# About this exercise
Copy out every line holding the string "structured" from the records below.

# Entries provided
#####

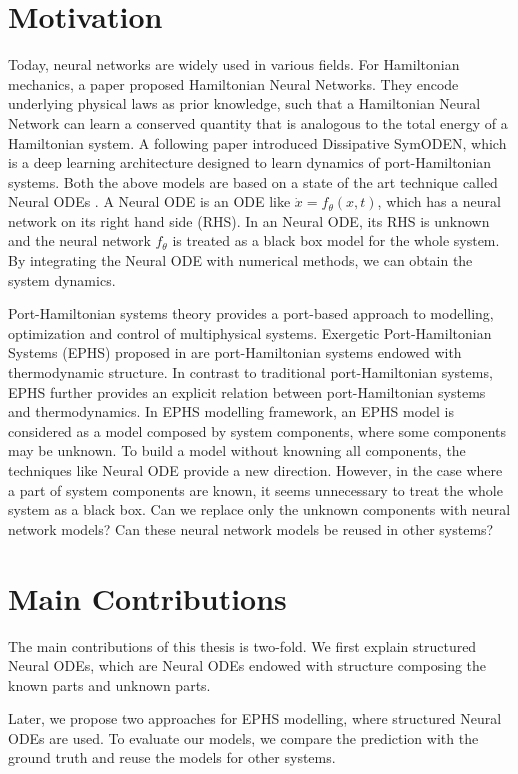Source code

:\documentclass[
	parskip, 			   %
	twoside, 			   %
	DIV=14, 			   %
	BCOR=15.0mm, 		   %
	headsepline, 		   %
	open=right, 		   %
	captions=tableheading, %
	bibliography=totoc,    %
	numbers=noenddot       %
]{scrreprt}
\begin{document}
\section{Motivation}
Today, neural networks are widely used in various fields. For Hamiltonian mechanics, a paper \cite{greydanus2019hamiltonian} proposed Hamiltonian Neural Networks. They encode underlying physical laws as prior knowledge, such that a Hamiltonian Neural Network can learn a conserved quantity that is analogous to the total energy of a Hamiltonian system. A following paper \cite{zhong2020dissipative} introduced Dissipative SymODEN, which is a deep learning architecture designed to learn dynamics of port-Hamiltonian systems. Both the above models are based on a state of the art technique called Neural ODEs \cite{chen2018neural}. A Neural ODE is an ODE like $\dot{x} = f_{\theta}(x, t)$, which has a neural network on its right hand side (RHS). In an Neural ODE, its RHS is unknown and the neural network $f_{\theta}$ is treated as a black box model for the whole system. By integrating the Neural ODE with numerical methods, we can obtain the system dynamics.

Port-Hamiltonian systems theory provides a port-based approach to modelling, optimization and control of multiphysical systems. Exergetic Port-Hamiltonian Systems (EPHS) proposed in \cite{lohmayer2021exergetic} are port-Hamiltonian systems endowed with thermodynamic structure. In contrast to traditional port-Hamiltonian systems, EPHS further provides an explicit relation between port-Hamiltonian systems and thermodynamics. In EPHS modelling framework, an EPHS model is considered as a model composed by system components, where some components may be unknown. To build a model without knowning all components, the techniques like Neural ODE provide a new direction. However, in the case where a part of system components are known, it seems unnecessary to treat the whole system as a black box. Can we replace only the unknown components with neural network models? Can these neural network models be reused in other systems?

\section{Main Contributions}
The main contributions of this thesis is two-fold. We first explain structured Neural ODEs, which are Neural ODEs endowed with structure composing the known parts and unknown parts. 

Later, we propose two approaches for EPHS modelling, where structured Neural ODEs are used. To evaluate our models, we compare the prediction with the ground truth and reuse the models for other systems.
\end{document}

#####

# Solution to this exercise
The main contributions of this thesis is two-fold. We first explain structured Neural ODEs, which are Neural ODEs endowed with structure composing the known parts and unknown parts. 
Later, we propose two approaches for EPHS modelling, where structured Neural ODEs are used. To evaluate our models, we compare the prediction with the ground truth and reuse the models for other systems.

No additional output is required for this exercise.